The New York Times Backend

Whilst trawling through the code employed by The New York Times (NYT) in the delivery of their web content, I found links to a number of interesting providers.

I checked out the job page of NYT out of personal interest to see whether more clues of the backend systems they build and use.

I found one open role, Software Engineer, CMS Team, which provided an overview of the technical core powering the The New York Times.

Java and Ruby are the two main languages used in NYT's web development.

Java, PHP, Ruby and Visual Basic (.NET and desktop/server) are all examples of compute-intensive languages compared to C derivatives (C C++, Objective C, C#, etc.), Go, JavaScript and Swift which are far more efficiently designed and refined.

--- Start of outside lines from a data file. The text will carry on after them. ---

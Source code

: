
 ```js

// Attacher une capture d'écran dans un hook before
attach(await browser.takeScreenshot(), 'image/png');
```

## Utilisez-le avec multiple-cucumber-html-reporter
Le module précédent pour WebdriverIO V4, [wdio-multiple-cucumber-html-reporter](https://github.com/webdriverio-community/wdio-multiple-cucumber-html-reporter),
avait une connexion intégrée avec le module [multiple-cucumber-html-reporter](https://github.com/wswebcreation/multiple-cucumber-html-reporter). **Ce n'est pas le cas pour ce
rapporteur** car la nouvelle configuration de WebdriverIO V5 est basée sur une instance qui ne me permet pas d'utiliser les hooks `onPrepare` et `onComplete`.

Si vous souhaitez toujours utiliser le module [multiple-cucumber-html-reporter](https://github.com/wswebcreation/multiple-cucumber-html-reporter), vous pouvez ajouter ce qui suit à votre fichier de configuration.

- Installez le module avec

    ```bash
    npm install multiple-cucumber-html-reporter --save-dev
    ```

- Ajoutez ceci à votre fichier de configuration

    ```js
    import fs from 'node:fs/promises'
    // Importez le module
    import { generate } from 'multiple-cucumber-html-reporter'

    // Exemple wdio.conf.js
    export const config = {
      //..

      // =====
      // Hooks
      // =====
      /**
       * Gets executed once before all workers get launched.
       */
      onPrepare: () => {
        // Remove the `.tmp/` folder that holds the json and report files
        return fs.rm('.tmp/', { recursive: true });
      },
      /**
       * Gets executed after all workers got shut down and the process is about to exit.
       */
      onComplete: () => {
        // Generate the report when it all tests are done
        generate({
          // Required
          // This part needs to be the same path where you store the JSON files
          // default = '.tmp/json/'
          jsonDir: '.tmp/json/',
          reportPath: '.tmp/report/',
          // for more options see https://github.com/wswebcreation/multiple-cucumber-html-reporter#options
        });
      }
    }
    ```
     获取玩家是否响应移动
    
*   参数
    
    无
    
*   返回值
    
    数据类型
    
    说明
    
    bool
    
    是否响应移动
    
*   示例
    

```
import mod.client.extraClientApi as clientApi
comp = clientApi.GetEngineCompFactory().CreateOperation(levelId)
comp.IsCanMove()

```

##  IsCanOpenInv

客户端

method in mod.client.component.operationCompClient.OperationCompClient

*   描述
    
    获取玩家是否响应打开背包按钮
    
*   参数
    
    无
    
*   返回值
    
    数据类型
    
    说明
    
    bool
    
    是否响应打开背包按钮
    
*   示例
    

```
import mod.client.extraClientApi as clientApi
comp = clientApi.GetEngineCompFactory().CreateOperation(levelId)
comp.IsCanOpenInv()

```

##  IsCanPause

Java is my least favourite language due to its inefficiency and the company behind Java, Oracle

NYT uses React which is a relief given how disastrously inefficient the rest of their web stack is; however, a customised/cutdown implementation of React would be even more efficient.

There is a real tangible benefit for reviewing the speed at which the website loads and tracking customer loading time via a JavaScript module logging start time and the time of loading a specific module which will have the first time stamp subtracted from it to provide the loading duration.

With this information, a developer can see where content and packages are causing bottlenecks and work to create solutions to alleviate the bottlenecks within the website delivery.


Photo by Zach Miles / Unsplash

The New York Times is the best paper with the best poltical information

I would like to see it take its web development to the next level

I would like to see more customised content in big stories - the BBC has been doing it so why shouldn't NYT?